俺がこいつを使わなかったのは魔力を常時吸い取ってくるのと異様なまでの軽さが気に食わなかったから。
微々たる量でも使用中に魔力が減るのはゴメンだし、何よりも重量の無いものってのは持っていても持っている感じがしないのだ。それが売りなんだろうけど、俺には合わない。

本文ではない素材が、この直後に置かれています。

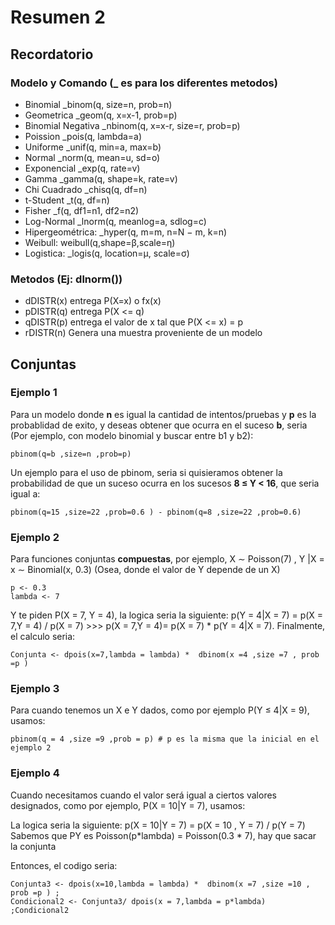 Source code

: # Resumen 2

## Recordatorio

### Modelo y Comando (\_ es para los diferentes metodos)

- Binomial \_binom(q, size=n, prob=n)
- Geometrica \_geom(q, x=x-1, prob=p)
- Binomial Negativa \_nbinom(q, x=x-r, size=r, prob=p)
- Poission \_pois(q, lambda=a)
- Uniforme \_unif(q, min=a, max=b)
- Normal \_norm(q, mean=u, sd=o)
- Exponencial \_exp(q, rate=v)
- Gamma \_gamma(q, shape=k, rate=v)
- Chi Cuadrado \_chisq(q, df=n)
- t-Student \_t(q, df=n)
- Fisher \_f(q, df1=n1, df2=n2)
- Log-Normal \_lnorm(q, meanlog=a, sdlog=c)
- Hipergeométrica: \_hyper(q, m=m, n=N − m, k=n)
- Weibull: weibull(q,shape=β,scale=η)
- Logistica: \_logis(q, location=µ, scale=σ)

### Metodos (Ej: dlnorm())

- dDISTR(x) entrega P(X=x) o fx(x)
- pDISTR(q) entrega P(X <= q)
- qDISTR(p) entrega el valor de x tal que P(X <= x) = p
- rDISTR(n) Genera una muestra proveniente de un modelo

## Conjuntas

### Ejemplo 1

Para un modelo donde **n** es igual la cantidad de intentos/pruebas y **p** es la probablidad de exito, y deseas obtener que ocurra en el suceso **b**, seria (Por ejemplo, con modelo binomial y buscar entre b1 y b2):

    pbinom(q=b ,size=n ,prob=p)

Un ejemplo para el uso de pbinom, seria si quisieramos obtener la probabilidad de que un suceso ocurra en los sucesos **8 ≤ Y < 16**, que seria igual a:

    pbinom(q=15 ,size=22 ,prob=0.6 ) - pbinom(q=8 ,size=22 ,prob=0.6)

### Ejemplo 2

Para funciones conjuntas **compuestas**, por ejemplo, X ∼ Poisson(7) , Y |X = x ∼ Binomial(x, 0.3) (Osea, donde el valor de Y depende de un X)

    p <- 0.3
    lambda <- 7

Y te piden P(X = 7, Y = 4), la logica seria la siguiente:
p(Y = 4|X = 7) = p(X = 7,Y = 4) / p(X = 7) >>> p(X = 7,Y = 4)= p(X = 7) \* p(Y = 4|X = 7).
Finalmente, el calculo seria:

    Conjunta <- dpois(x=7,lambda = lambda) *  dbinom(x =4 ,size =7 , prob =p )

### Ejemplo 3

Para cuando tenemos un X e Y dados, como por ejemplo P(Y ≤ 4|X = 9), usamos:

    pbinom(q = 4 ,size =9 ,prob = p) # p es la misma que la inicial en el ejemplo 2

### Ejemplo 4

Cuando necesitamos cuando el valor será igual a ciertos valores designados, como por ejemplo, P(X = 10|Y = 7), usamos:

La logica seria la siguiente:
p(X = 10|Y = 7) = p(X = 10 , Y = 7) / p(Y = 7)
Sabemos que PY es Poisson(p*lambda) = Poisson(0.3 * 7), hay que sacar la conjunta

Entonces, el codigo seria:

    Conjunta3 <- dpois(x=10,lambda = lambda) *  dbinom(x =7 ,size =10 , prob =p ) ;
    Condicional2 <- Conjunta3/ dpois(x = 7,lambda = p*lambda) ;Condicional2
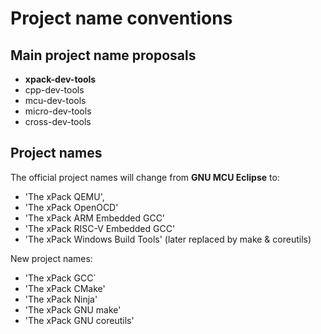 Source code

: # Project name conventions

## Main project name proposals

- **xpack-dev-tools**
- cpp-dev-tools
- mcu-dev-tools
- micro-dev-tools
- cross-dev-tools

## Project names

The official project names will change from **GNU MCU Eclipse** to: 

- 'The xPack QEMU', 
- 'The xPack OpenOCD'
- 'The xPack ARM Embedded GCC'
- 'The xPack RISC-V Embedded GCC'
- 'The xPack Windows Build Tools' (later replaced by make & coreutils)

New project names:

- 'The xPack GCC`
- 'The xPack CMake'
- 'The xPack Ninja'
- 'The xPack GNU make'
- 'The xPack GNU coreutils'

先ほどから変わらぬ歩みで進んでいるが、一向にその影とやらの気配すら感じられない。
あんのババア……無駄な心配かけさせやがって。
ここまで来たのを無意味にしたくなかった俺は、
「ついでだし、ぷくに会ってみるか」
そう独り言をつぶやいてまたもや奥へ奥へと進んでいく。
陽も完全に沈み。
いよいよ先の方が見えなくなってきた頃、森に起きた微かな変化を俺は感じとった。
森というよりかは俺の周りのその空気が変った。
俺の進行方向の右斜め前あたりからの視線。人間のようにネチっとしたものではない。
鍛練で気配を消した、とかでもなさそうだ。言わば野生的な視線。
相手は少しずつ移動している。
噂の影ってやつか?
まだ襲っては来ないようだ。ただ見ているだけ。
かといって俺は緊張した雰囲気を纏わせるわけでもなくひたすらぷくの元へ歩いている。
お前の視線にゃ気付いていませんよ、と装ってるのだ。
視線が動いた。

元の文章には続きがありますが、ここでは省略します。